Kristin: Optometry school admissions committees responded very positively to my service year as an AmeriCorps VISTA. While many people don’t know what AmeriCorps is at first, once I explain the work that I do, they are very impressed and interested in my projects. Volunteer work is generally well-respected. Although my work isn’t directly related to optometry, admissions committees saw that I had gained invaluable life experience.
Nicholas: I think my year off was a positive for the admissions committee. The key is to be able to tell your interviewers how you grew from your year off and how it relates to your desire to be an optometrist. In one of interviews, I was asked why I did not want to be an ER physician since I had worked with them. I had told them I did not want to be one since I wanted to solve the medical problem like optometrists do, and not merely alleviate what is acutely wrong and then refer out to a specialist like what ER physicians have to do. I think taking a year off also demonstrated a certain level of maturity that admissions committees liked to see.
6.) What did I learn in my year off that will help me in optometry school?
Kristin: I think that I have matured significantly over the course of my year off.
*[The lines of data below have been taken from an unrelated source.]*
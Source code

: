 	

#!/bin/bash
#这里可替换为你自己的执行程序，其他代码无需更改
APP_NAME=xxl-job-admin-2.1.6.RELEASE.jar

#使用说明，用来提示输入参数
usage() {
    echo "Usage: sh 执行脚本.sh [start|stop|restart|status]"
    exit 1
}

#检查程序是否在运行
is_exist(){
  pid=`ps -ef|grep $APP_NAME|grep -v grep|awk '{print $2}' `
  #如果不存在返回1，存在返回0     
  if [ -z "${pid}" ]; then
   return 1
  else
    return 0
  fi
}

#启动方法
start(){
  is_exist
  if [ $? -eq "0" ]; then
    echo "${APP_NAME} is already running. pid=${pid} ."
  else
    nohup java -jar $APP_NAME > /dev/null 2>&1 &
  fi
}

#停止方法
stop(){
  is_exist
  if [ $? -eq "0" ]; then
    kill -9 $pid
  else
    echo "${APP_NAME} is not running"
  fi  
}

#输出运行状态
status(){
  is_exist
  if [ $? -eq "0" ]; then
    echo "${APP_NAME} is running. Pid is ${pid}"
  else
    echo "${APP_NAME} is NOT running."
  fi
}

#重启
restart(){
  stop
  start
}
I have developed my leadership skills and become more independent. I have built two successful volunteer programs from the ground up, all on my own. I have confirmed that I can accomplish a lot when I set my mind to it. I am confident that I will succeed in optometry school and that it is the ideal career path for me. I am very grateful for everything that I have learned during my service year as an AmeriCorps VISTA.
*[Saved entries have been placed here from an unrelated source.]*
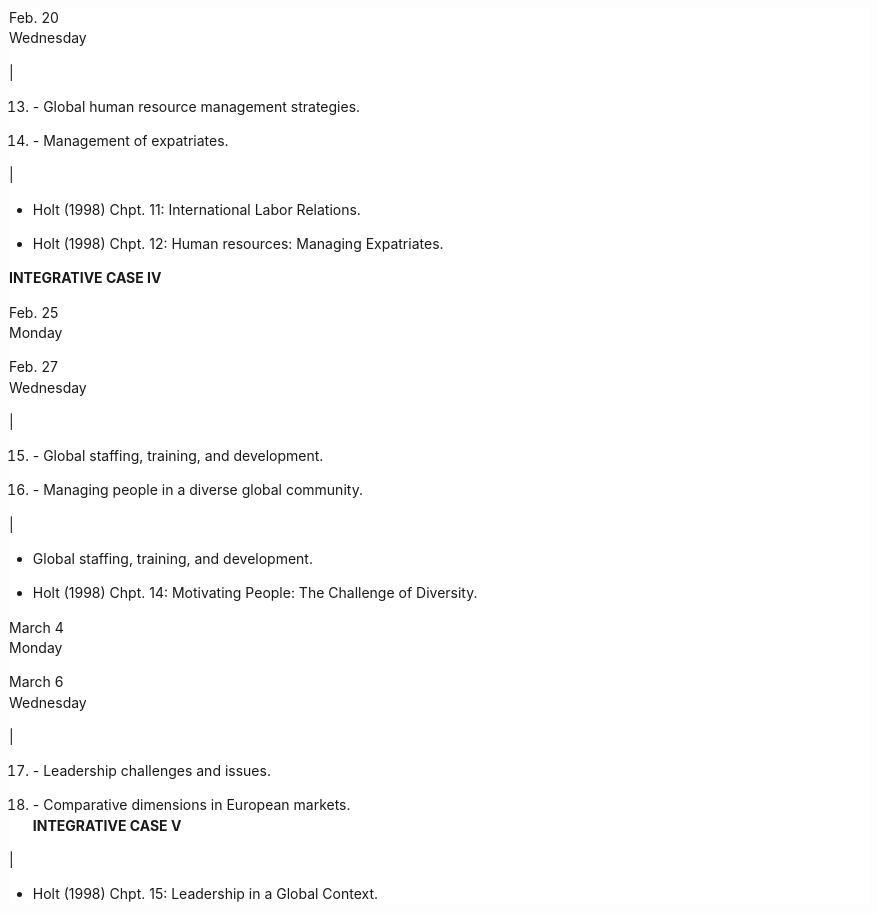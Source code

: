 Feb. 20  
Wednesday

|

  13. \- Global human resource management strategies.  
  

  14. \- Management of expatriates.

|

  * Holt (1998) Chpt. 11: International Labor Relations.  
  

  * Holt (1998) Chpt. 12: Human resources: Managing Expatriates. 

  
  
**INTEGRATIVE CASE IV**  
  
Feb. 25  
Monday

Feb. 27  
Wednesday

|

  15. \- Global staffing, training, and development.  
  

  16. \- Managing people in a diverse global community.

|

  * Global staffing, training, and development.  
  
  

  * Holt (1998) Chpt. 14: Motivating People: The Challenge of Diversity.

  
  
March 4  
Monday  

March 6  
Wednesday

|

  17. \- Leadership challenges and issues.  
  
  

  18. \- Comparative dimensions in European markets.  
**INTEGRATIVE CASE V**

|

  * Holt (1998) Chpt. 15: Leadership in a Global Context.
Nicholas: I learned so much it’s hard to pick just a few things! The most important clinical skill I learned was communication. Originally I learned a lot of canned responses for common questions which were not always effective especially in explaining concepts such as insurance responsibility and HIPAA. I had to alter my verbiage and the way I talked (speaking slowly, projecting my voice, etc.) depending on the patient to make sure they got my message. I also learned that explaining all the gritty details is sometimes not necessary, and that a simpler overview can suffice. Listening was key as well. Many times I was a patient’s first contact in the ER and had to take down their chief complaint and other details. Even if that particular day I was not interested in their whole life story, they would occasionally mention something that was clinically relevant and I had to relay this to the triage nurse. The details can sometimes be super important.
In addition, I became much more aware of the healthcare delivery system and the significant need for primary care providers. Many patients come to the ER for minor things that could easily be addressed with a primary care provider. This included patients with minor eye conditions such as conjunctivitis, dry eye, or general eye pain which could be addressed by an optometrist. Many of these patients reported being unable to get a primary care provider either because local doctors had too many patients or they refused to take on patients with Medicaid for insurance. In the future, I hope to serve these patients as an optometry student and as a practicing doctor.
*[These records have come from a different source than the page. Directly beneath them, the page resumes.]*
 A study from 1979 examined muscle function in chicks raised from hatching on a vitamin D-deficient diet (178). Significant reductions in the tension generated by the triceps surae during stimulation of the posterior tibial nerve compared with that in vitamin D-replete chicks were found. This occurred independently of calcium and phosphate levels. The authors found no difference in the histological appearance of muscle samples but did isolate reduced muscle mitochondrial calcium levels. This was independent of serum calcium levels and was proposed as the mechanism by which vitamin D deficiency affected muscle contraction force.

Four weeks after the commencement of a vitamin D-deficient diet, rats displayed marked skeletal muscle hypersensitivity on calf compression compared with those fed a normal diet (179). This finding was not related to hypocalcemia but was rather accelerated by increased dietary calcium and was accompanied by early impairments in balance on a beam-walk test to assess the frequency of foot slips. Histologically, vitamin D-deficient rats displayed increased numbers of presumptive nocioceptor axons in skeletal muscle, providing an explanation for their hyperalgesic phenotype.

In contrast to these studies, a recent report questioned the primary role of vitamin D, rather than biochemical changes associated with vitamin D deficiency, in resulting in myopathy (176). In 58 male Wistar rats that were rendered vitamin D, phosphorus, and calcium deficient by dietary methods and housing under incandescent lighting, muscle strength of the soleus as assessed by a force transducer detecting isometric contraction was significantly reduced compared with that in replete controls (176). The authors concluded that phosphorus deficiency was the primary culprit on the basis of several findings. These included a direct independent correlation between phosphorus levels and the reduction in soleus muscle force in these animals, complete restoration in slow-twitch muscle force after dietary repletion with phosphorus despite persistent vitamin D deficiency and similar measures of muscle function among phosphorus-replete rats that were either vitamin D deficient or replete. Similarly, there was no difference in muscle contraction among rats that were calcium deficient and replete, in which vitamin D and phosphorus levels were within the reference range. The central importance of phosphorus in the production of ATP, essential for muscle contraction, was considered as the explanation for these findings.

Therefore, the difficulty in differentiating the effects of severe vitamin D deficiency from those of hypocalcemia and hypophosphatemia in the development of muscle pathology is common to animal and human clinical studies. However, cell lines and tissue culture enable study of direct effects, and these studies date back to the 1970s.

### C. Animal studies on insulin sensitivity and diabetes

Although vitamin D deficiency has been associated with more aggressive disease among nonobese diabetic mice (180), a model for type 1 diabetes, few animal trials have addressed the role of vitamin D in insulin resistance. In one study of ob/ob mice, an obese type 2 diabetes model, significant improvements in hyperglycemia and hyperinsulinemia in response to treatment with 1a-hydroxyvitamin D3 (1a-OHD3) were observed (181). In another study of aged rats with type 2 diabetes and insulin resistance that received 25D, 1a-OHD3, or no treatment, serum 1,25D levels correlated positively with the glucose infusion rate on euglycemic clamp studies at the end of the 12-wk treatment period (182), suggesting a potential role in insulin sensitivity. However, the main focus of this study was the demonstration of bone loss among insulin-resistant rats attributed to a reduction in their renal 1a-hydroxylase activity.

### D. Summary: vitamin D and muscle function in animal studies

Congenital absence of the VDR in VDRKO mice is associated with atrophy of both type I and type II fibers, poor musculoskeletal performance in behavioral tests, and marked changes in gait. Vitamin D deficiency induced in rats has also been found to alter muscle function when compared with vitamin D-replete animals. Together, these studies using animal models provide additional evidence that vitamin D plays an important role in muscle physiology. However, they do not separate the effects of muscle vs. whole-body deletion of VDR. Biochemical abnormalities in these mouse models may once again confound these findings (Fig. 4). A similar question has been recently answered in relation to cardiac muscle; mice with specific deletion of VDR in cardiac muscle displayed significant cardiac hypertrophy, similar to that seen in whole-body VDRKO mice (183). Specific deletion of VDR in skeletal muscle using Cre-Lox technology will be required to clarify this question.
7.) Any advice for people who want to take a year off?
Kristin: Taking a year off before optometry school is one of the best decisions I have made. I think it should be viewed as a positive opportunity to really get things in order before attending optometry school for the next 4 years. A service year is often overlooked, but I think it provides a really unique year long experience. I would definitely recommend looking into AmeriCorps VISTA positions to anyone who is considering taking a year off before optometry school.
Nicholas: Always stay positive and don’t dwell on the uncertainties. Many people have successfully completed a year off, and as long as you remain focused on your goals, it will work out. Also you do not necessarily have to work at an optometrist’s office or Lenscrafters during your year off. Kristin and I did very different things on our year off and we still got into optometry school. As long as you are doing something, that’s all that matters.